[Available records Boundary: Start]
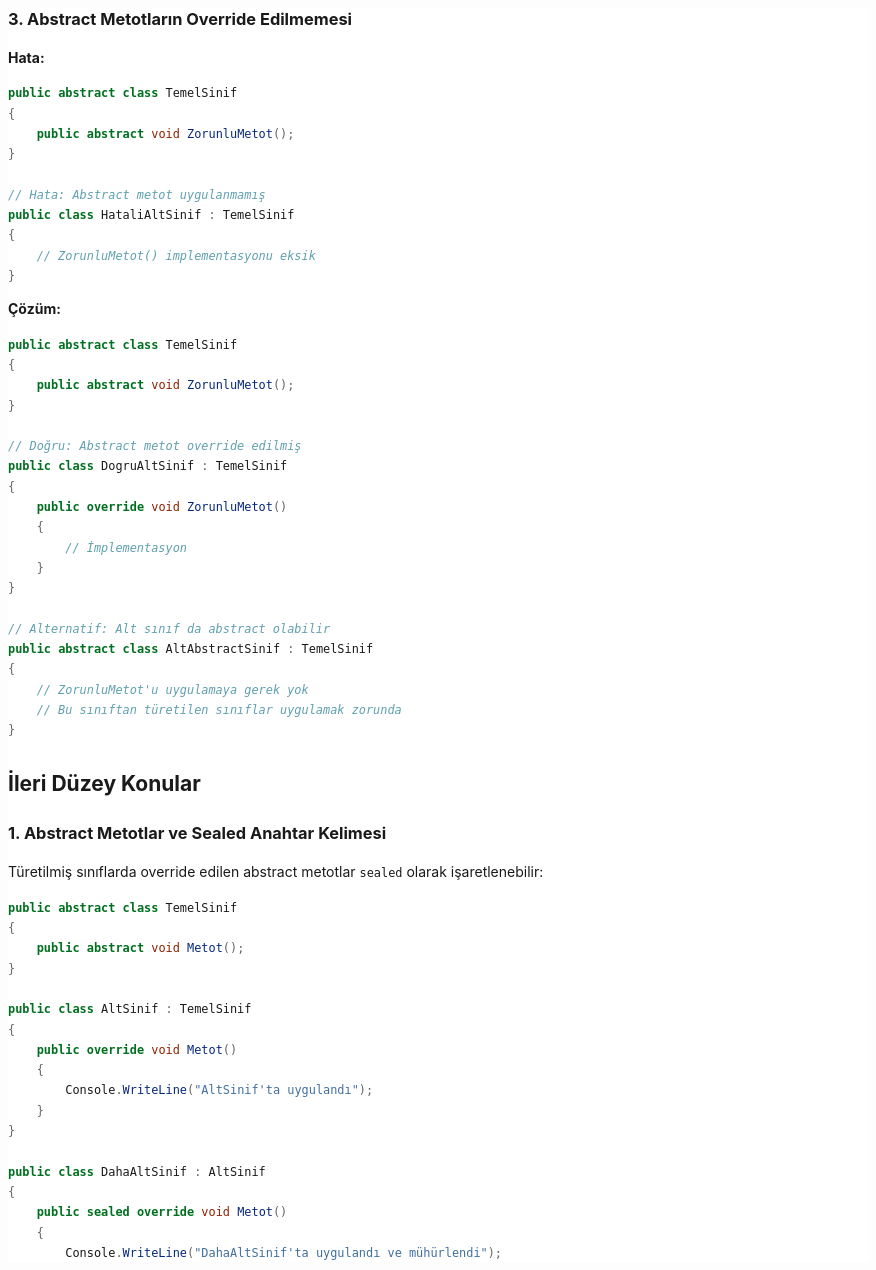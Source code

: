 ### 3. Abstract Metotların Override Edilmemesi

**Hata:**
```csharp
public abstract class TemelSinif
{
    public abstract void ZorunluMetot();
}

// Hata: Abstract metot uygulanmamış
public class HataliAltSinif : TemelSinif
{
    // ZorunluMetot() implementasyonu eksik
}
```

**Çözüm:**
```csharp
public abstract class TemelSinif
{
    public abstract void ZorunluMetot();
}

// Doğru: Abstract metot override edilmiş
public class DogruAltSinif : TemelSinif
{
    public override void ZorunluMetot()
    {
        // İmplementasyon
    }
}

// Alternatif: Alt sınıf da abstract olabilir
public abstract class AltAbstractSinif : TemelSinif
{
    // ZorunluMetot'u uygulamaya gerek yok
    // Bu sınıftan türetilen sınıflar uygulamak zorunda
}
```

## İleri Düzey Konular

### 1. Abstract Metotlar ve Sealed Anahtar Kelimesi

Türetilmiş sınıflarda override edilen abstract metotlar `sealed` olarak işaretlenebilir:

```csharp
public abstract class TemelSinif
{
    public abstract void Metot();
}

public class AltSinif : TemelSinif
{
    public override void Metot()
    {
        Console.WriteLine("AltSinif'ta uygulandı");
    }
}

public class DahaAltSinif : AltSinif
{
    public sealed override void Metot()
    {
        Console.WriteLine("DahaAltSinif'ta uygulandı ve mühürlendi");
```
[Available records Boundary: End]
*About this task*: Write out exactly the final stretch of the records: the line containing "### 1. Abstract" and every line after it, through the last, and nothing else.

*Solution*:
### 1. Abstract Metotlar ve Sealed Anahtar Kelimesi

Türetilmiş sınıflarda override edilen abstract metotlar `sealed` olarak işaretlenebilir:

```csharp
public abstract class TemelSinif
{
    public abstract void Metot();
}

public class AltSinif : TemelSinif
{
    public override void Metot()
    {
        Console.WriteLine("AltSinif'ta uygulandı");
    }
}

public class DahaAltSinif : AltSinif
{
    public sealed override void Metot()
    {
        Console.WriteLine("DahaAltSinif'ta uygulandı ve mühürlendi");
```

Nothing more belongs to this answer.